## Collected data
= Beginning of Section =

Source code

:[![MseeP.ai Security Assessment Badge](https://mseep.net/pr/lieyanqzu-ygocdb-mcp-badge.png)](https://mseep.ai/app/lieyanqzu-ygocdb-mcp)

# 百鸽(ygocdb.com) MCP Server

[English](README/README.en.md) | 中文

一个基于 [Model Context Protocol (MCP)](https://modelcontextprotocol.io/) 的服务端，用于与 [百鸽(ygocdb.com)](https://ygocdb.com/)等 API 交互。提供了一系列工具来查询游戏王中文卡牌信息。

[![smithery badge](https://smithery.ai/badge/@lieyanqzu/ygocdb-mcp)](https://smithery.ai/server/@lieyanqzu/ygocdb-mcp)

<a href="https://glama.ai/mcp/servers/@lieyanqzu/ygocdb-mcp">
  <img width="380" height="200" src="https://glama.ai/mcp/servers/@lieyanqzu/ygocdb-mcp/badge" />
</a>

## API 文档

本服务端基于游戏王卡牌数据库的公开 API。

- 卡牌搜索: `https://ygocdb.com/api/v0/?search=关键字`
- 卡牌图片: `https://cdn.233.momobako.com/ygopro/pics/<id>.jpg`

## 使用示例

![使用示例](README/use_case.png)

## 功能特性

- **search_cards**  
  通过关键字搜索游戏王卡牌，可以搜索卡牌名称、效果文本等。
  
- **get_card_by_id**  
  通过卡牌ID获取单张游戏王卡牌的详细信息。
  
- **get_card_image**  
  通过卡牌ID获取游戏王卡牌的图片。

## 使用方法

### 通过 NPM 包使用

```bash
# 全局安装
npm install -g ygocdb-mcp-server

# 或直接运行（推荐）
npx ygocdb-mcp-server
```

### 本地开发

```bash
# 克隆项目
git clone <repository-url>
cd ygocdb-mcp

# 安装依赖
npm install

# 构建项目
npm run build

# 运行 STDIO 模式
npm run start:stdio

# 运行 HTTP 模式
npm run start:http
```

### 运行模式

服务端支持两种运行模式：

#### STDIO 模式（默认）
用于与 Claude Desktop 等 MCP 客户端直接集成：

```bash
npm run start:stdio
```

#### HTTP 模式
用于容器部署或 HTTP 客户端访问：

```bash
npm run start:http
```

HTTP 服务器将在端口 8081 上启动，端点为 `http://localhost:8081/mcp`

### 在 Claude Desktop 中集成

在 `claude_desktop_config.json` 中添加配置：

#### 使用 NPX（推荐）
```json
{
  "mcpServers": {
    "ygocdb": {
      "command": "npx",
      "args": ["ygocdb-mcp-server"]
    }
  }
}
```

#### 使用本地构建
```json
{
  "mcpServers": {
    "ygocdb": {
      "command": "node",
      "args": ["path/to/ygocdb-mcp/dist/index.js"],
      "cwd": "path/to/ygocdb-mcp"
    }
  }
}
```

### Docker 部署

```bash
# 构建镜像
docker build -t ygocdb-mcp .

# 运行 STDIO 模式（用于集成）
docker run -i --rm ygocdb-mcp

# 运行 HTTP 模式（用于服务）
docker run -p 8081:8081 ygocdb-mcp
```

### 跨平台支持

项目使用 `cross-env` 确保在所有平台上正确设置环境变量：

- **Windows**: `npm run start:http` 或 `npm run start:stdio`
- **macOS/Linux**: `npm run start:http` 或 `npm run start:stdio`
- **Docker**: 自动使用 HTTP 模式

= End of Section =

## PROMPT
Search the entries for the word "glama" and pick out every line that holds it.

## REPLY TO THE EXERCISE
<a href="https://glama.ai/mcp/servers/@lieyanqzu/ygocdb-mcp">
  <img width="380" height="200" src="https://glama.ai/mcp/servers/@lieyanqzu/ygocdb-mcp/badge" />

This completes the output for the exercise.